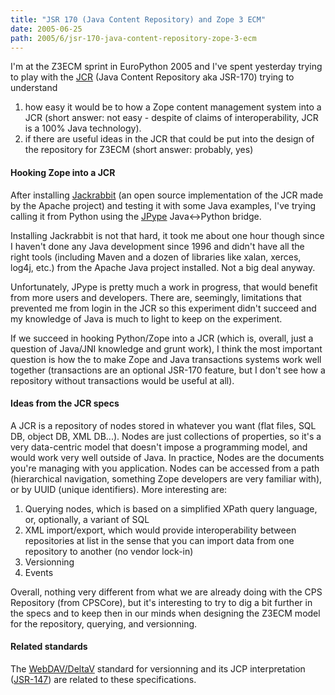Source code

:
 ```yaml
---
title: "JSR 170 (Java Content Repository) and Zope 3 ECM"
date: 2005-06-25
path: 2005/6/jsr-170-java-content-repository-zope-3-ecm
---
```


I&#39;m at the Z3ECM sprint in EuroPython 2005 and I&#39;ve spent yesterday trying
to play with the <a href="http://www.artima.com/lejava/articles/contentrepository.html">JCR</a> 
(Java Content Repository aka JSR-170) trying to understand

<ol>
<li>how easy it would be to how a Zope content management system into a JCR
(short answer: not easy - despite of claims of interoperability, JCR is a
100% Java technology).</li>
<li>if there are useful ideas in the JCR that could be put into the design
of the repository for Z3ECM (short answer: probably, yes)</li>
</ol>

<h4>Hooking Zope into a JCR</h4> 

After installing <a href="http://incubator.apache.org/jackrabbit/">Jackrabbit</a> (an open source implementation of the JCR made by the Apache project) and testing it 
with some Java examples, I've trying calling it from Python using the <a href="http://jpype.sourceforge.net/">JPype</a> Java&lt;-&gt;Python 
bridge.

Installing Jackrabbit is not that hard, it took me about one hour though 
since I haven't done any Java development since 1996 and didn't have all the 
right tools (including Maven and a dozen of libraries like xalan, xerces, 
log4j, etc.) from the Apache Java project installed. Not a big deal 
anyway.

Unfortunately, JPype is pretty much a work in progress, that would benefit 
from more users and developers. There are, seemingly, limitations that 
prevented me from login in the JCR so this experiment didn't succeed and my 
knowledge of Java is much to light to keep on the experiment.

If we succeed in hooking Python/Zope into a JCR (which is, overall, just a 
question of Java/JNI knowledge and grunt work), I think the most important 
question is how the to make Zope and Java transactions systems work well 
together (transactions are an optional JSR-170 feature, but I don't see how 
a repository without transactions would be useful at all).

<h4>Ideas from the JCR specs</h4> 

A JCR is a repository of nodes stored in whatever you want (flat files, SQL 
DB, object DB, XML DB...). Nodes are just collections of properties, so it's 
a very data-centric model that doesn't impose a programming model, and would 
work very well outside of Java. In practice, Nodes are the documents you're 
managing with you application. Nodes can be accessed from a path 
(hierarchical navigation, something Zope developers are very familiar 
with), or by UUID (unique identifiers). More interesting are:

<ol>
<li>Querying nodes, which is based on a simplified XPath query language,
or, optionally, a variant of SQL</li>
<li>XML import/export, which would provide interoperability between
repositories at list in the sense that you can import data from one
repository to another (no vendor lock-in)</li>
<li>Versionning</li>
<li>Events<br></li>
</ol> 

Overall, nothing very different from what we are already doing with the CPS 
Repository (from CPSCore), but it's interesting to try to dig a bit further 
in the specs and to keep then in our minds when designing the Z3ECM model 
for the repository, querying, and versionning.

<h4>Related standards</h4> 

The <a href="http://www.webdav.org/deltav/">WebDAV/DeltaV</a> standard for 
versionning and its JCP interpretation (<a href="http://jcp.org/aboutJava/communityprocess/review/jsr147/index.html">JSR-147</a>) are related to these specifications. 

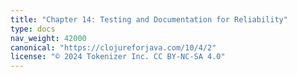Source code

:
 ```yaml
---
title: "Chapter 14: Testing and Documentation for Reliability"
type: docs
nav_weight: 42000
canonical: "https://clojureforjava.com/10/4/2"
license: "© 2024 Tokenizer Inc. CC BY-NC-SA 4.0"
---
```

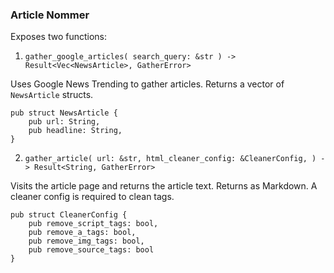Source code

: ### Article Nommer

Exposes two functions:

1. `gather_google_articles(
    search_query: &str
) -> Result<Vec<NewsArticle>, GatherError>`

Uses Google News Trending to gather articles. Returns a vector of `NewsArticle` structs.
```
pub struct NewsArticle {
    pub url: String,
    pub headline: String,
}
```

2. `gather_article(
    url: &str,
    html_cleaner_config: &CleanerConfig,
) -> Result<String, GatherError>`

Visits the article page and returns the article text. Returns as Markdown.
A cleaner config is required to clean tags.

```
pub struct CleanerConfig {
    pub remove_script_tags: bool,
    pub remove_a_tags: bool,
    pub remove_img_tags: bool,
    pub remove_source_tags: bool
}
```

Problem requirements » Look through the data above. Each line containing the word "knowledge" needs to be copied.

Solution for this exercise »
knowledge of Java is much to light to keep on the experiment.
question of Java/JNI knowledge and grunt work), I think the most important 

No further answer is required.